Improving our schools
In December 2005, Pat completed a four-year term as a citywide elected member of the Albany Board of Education. She earned the highest number of votes in her school board election and was unanimously elected by the board to serve as President in 2003. During her tenure, Pat helped foster a school-building initiative that renovated or rebuilt most of the schools in Albany. Continuing her commitment to our children, during her time at the NYS Department of Labor, Pat served as co-chair of the Disconnected Youth Work Group for the Governor’s Children’s Cabinet (2009-10), and served prior to that as a consultant on education and workforce training issues for Big Brothers Big Sisters, the AFL-CIO Workforce Development Institute, and the National Commission for Education and the Economy (NCEE).
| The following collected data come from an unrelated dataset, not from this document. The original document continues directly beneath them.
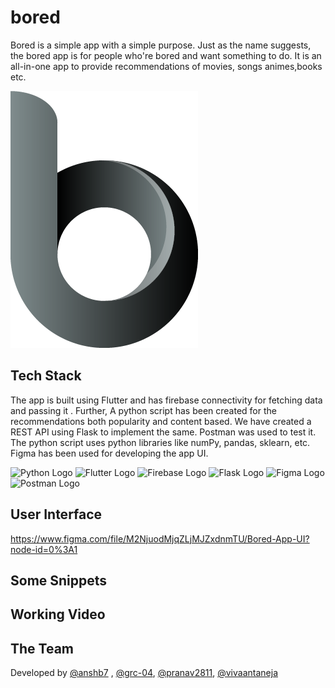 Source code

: # bored

Bored is a simple app with a simple purpose.
Just as the name suggests, the bored app is for people who're bored and want something to do.
It is an all-in-one app to provide recommendations of movies, songs animes,books etc.

![](/LogoxBored.png)

## Tech Stack 

The app is built using Flutter and has firebase connectivity for fetching data and passing it .
Further, A python script has been created for the recommendations both popularity and
content based. We have created a REST API using Flask to implement the same. Postman was used to test it.
The python script uses python libraries like numPy, pandas, sklearn, etc.
Figma has been used for developing the app UI.

<img src="https://cdn.worldvectorlogo.com/logos/python-5.svg" alt="Python Logo" width="50" height="50"/>  <img src="https://cdn.worldvectorlogo.com/logos/flutter.svg" alt="Flutter Logo" width="50" height="50"/> <img src="https://cdn.worldvectorlogo.com/logos/firebase-1.svg" alt="Firebase Logo" width="50" height="50"/> <img src="https://cdn.worldvectorlogo.com/logos/flask.svg" alt="Flask Logo" width="50" height="50"/> <img src="https://cdn.worldvectorlogo.com/logos/figma-1.svg" alt="Figma Logo" width="50" height="50"/> <img src="https://cdn.worldvectorlogo.com/logos/postman.svg" alt="Postman Logo" width="50" height="50"/> 

## User Interface 
https://www.figma.com/file/M2NjuodMjqZLjMJZxdnmTU/Bored-App-UI?node-id=0%3A1

## Some Snippets 

## Working Video 

## The Team 
Developed by [@anshb7](https://github.com/anshb7) , [@grc-04](https://github.com/grc-04), [@pranav2811](https://github.com/pranav2811), [@vivaantaneja](https://https://github.com/vivaantaneja)
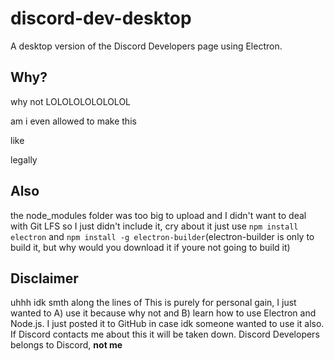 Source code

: # discord-dev-desktop
A desktop version of the Discord Developers page using Electron.

## Why?
why not LOLOLOLOLOLOLOL

am i even allowed to make this

like

legally

## Also
the node_modules folder was too big to upload and I didn't want to deal with Git LFS so I just didn't include it, cry about it
just use `npm install electron` and `npm install -g electron-builder`(electron-builder is only to build it, but why would you download it if youre not going to build it)

## Disclaimer
uhhh idk smth along the lines of
This is purely for personal gain, I just wanted to A) use it because why not and B) learn how to use Electron and Node.js.
I just posted it to GitHub in case idk someone wanted to use it also.
If Discord contacts me about this it will be taken down. 
Discord Developers belongs to Discord, **not me**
Pat believes deeply in giving back to her community, and she has been involved with many different service organizations, including:
Board of Directors, the Boys and Girls Club of Albany (2005 to present) (Acting President in 2007; chair of the 2006 annual fund drive).
Board of Directors, Center for Women in Government & Civil Society at SUNY Rockefeller College (2009 to present).
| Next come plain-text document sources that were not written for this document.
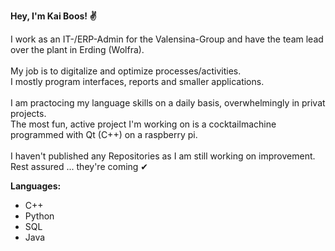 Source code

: <b>Hey, I'm Kai Boos! ✌ </b>

I work as an IT-/ERP-Admin for the Valensina-Group and have the team lead over the plant in Erding (Wolfra). <br>
<br>
My job is to digitalize and optimize processes/activities. <br>
I mostly program interfaces, reports and smaller applications. <br>
<br>
I am practocing my language skills on a daily basis, overwhelmingly in privat projects.<br>
The most fun, active project I'm working on is a cocktailmachine programmed with Qt (C++) on a raspberry pi.<br>
<br>
I haven't published any Repositories as I am still working on improvement.<br>
Rest assured ... they're coming ✔
<br>

<b>Languages:</b> <br>
- C++
- Python
- SQL
- Java
<br>




<!---
KaiBoos/KaiBoos is a ✨ special ✨ repository because its `README.md` (this file) appears on your GitHub profile.
You can click the Preview link to take a look at your changes.
--->
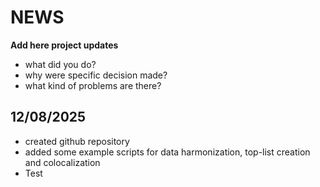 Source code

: # NEWS

**Add here project updates**

- what did you do? 
- why were specific decision made?
- what kind of problems are there?

## 12/08/2025

- created github repository
- added some example scripts for data harmonization, top-list creation and colocalization
- Test  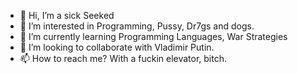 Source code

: - 👋 Hi, I’m a sick Seeked
- 👀 I’m interested in Programming, Pussy, Dr7gs and dogs.
- 🌱 I’m currently learning Programming Languages, War Strategies
- 💞️ I’m looking to collaborate with Vladimir Putin.
- 📫 How to reach me? With a fuckin elevator, bitch.

<!---
S3eKeD/S3eKeD is a ✨ special ✨ repository because its `README.md` (this file) appears on your GitHub profile.
You can click the Preview link to take a look at your changes.
--->
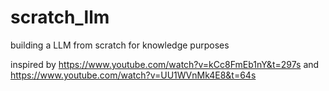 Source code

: # scratch_llm
building a LLM from scratch for knowledge purposes

inspired by https://www.youtube.com/watch?v=kCc8FmEb1nY&t=297s and https://www.youtube.com/watch?v=UU1WVnMk4E8&t=64s
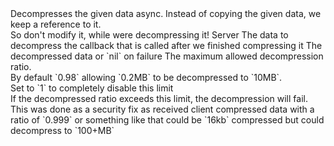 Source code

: <function name="AsyncDecompress" parent="util" type="libraryfunc">
	<description>
		Decompresses the given data async.
		<warning>
			Instead of copying the given data, we keep a reference to it.<br>
			So don't modify it, while were decompressing it!
		</warning>
	</description>
	<realm>Server</realm>
	<args>
		<arg name="data" type="string">The data to decompress</arg>
		<arg name="callback" type="function">
			the callback that is called after we finished compressing it
			<callback>
				<arg name="data" type="string">The decompressed data or `nil` on failure</arg>
			</callback>
		</arg>
		<arg name="ratio" type="number" default="0.98">
			The maximum allowed decompression ratio.<br>
			By default `0.98` allowing `0.2MB` to be decompressed to `10MB`.<br>
			Set to `1` to completely disable this limit<br>
			If the decompressed ratio exceeds this limit, the decompression will fail.<br>
			This was done as a security fix as received client compressed data with a ratio of `0.999` or something like that could be `16kb` compressed but could decompress to `100+MB`
		</arg>
	</args>
</function>
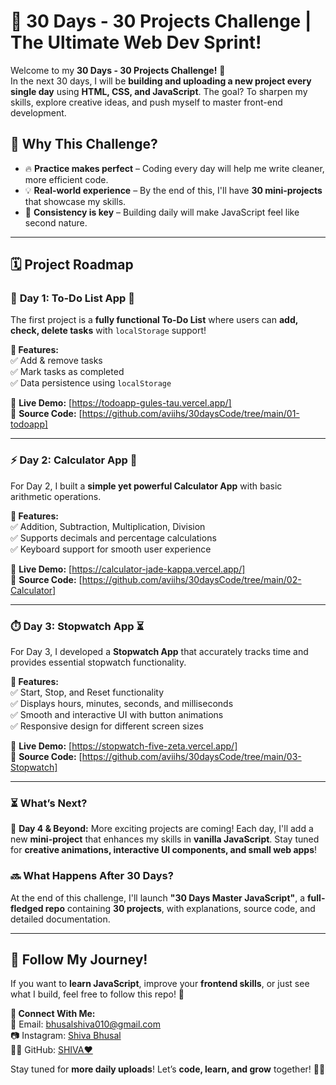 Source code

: # 🚀 30 Days - 30 Projects Challenge | The Ultimate Web Dev Sprint!

Welcome to my **30 Days - 30 Projects Challenge!** 🎯  
In the next 30 days, I will be **building and uploading a new project every single day** using **HTML, CSS, and JavaScript**. The goal? To sharpen my skills, explore creative ideas, and push myself to master front-end development.  

## 📌 Why This Challenge?  
- 🔥 **Practice makes perfect** – Coding every day will help me write cleaner, more efficient code.  
- 💡 **Real-world experience** – By the end of this, I'll have **30 mini-projects** that showcase my skills.  
- 🚀 **Consistency is key** – Building daily will make JavaScript feel like second nature.   

---

## 🗓️ Project Roadmap  

### 🚀 **Day 1: To-Do List App 📝**  
The first project is a **fully functional To-Do List** where users can **add, check, delete tasks** with `localStorage` support!  

**🔹 Features:**  
✅ Add & remove tasks  
✅ Mark tasks as completed  
✅ Data persistence using `localStorage`  

🔗 **Live Demo:** [https://todoapp-gules-tau.vercel.app/]  
📂 **Source Code:** [https://github.com/aviihs/30daysCode/tree/main/01-todoapp]  

---

### ⚡ **Day 2: Calculator App 🧮**  
For Day 2, I built a **simple yet powerful Calculator App** with basic arithmetic operations.  

**🔹 Features:**  
✅ Addition, Subtraction, Multiplication, Division  
✅ Supports decimals and percentage calculations  
✅ Keyboard support for smooth user experience  

🔗 **Live Demo:** [https://calculator-jade-kappa.vercel.app/]  
📂 **Source Code:** [https://github.com/aviihs/30daysCode/tree/main/02-Calculator]  

---

### ⏱️ **Day 3: Stopwatch App ⏳**  
For Day 3, I developed a **Stopwatch App** that accurately tracks time and provides essential stopwatch functionality.

**🔹 Features:**  
✅ Start, Stop, and Reset functionality  
✅ Displays hours, minutes, seconds, and milliseconds  
✅ Smooth and interactive UI with button animations  
✅ Responsive design for different screen sizes  

🔗 **Live Demo:** [https://stopwatch-five-zeta.vercel.app/]  
📂 **Source Code:** [https://github.com/aviihs/30daysCode/tree/main/03-Stopwatch]  

---

### ⏳ **What’s Next?**  
📅 **Day 4 & Beyond:** More exciting projects are coming! Each day, I'll add a new **mini-project** that enhances my skills in **vanilla JavaScript**. Stay tuned for **creative animations, interactive UI components, and small web apps**!  

### 🔜 **What Happens After 30 Days?**  
At the end of this challenge, I'll launch **"30 Days Master JavaScript"**, a **full-fledged repo** containing **30 projects**, with explanations, source code, and detailed documentation.  

---

## 🚀 **Follow My Journey!**  
If you want to **learn JavaScript**, improve your **frontend skills**, or just see what I build, feel free to follow this repo! 🌟  

**🔹 Connect With Me:**  
📧 Email: bhusalshiva010@gmail.com  
📷 Instagram: [Shiva Bhusal](https://www.instagram.com/av_ihs_)  
👨‍💻 GitHub: [SHIVA❤️](https://github.com/aviihs)  

Stay tuned for **more daily uploads**! Let’s **code, learn, and grow** together! 🚀🔥  

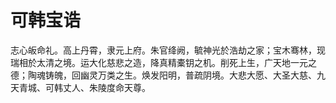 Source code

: # 可韩宝诰

志心皈命礼。高上丹霄，隶元上府。朱官绛阙，毓神光於浩劫之家；宝木骞林，现瑞相於太清之境。运大化慈悲之造，降真精橐钥之机。削死上生，广天地一元之德；陶魂铸魄，回幽灵万类之生。焕发阳明，普疏阴境。大悲大愿、大圣大慈、九天青城、可韩丈人、朱陵度命天尊。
Co-Vice President, Hackett Middle School PTA; PTA member at Albany High.
Founding member, Albany High School Working Group for Extended Learning Opportunities (to promote sports and after-school programs).
Founding Member, Albany PASS (People Advocating Small Schools), a grassroots advocacy organization formed to promote the rebuilding of Albany’s public schools.
Pat and Wayne still live in the house they bought shortly after she moved to Albany. Their son Brendan attends Albany High, and their daughter Eileen attends Hackett Middle School.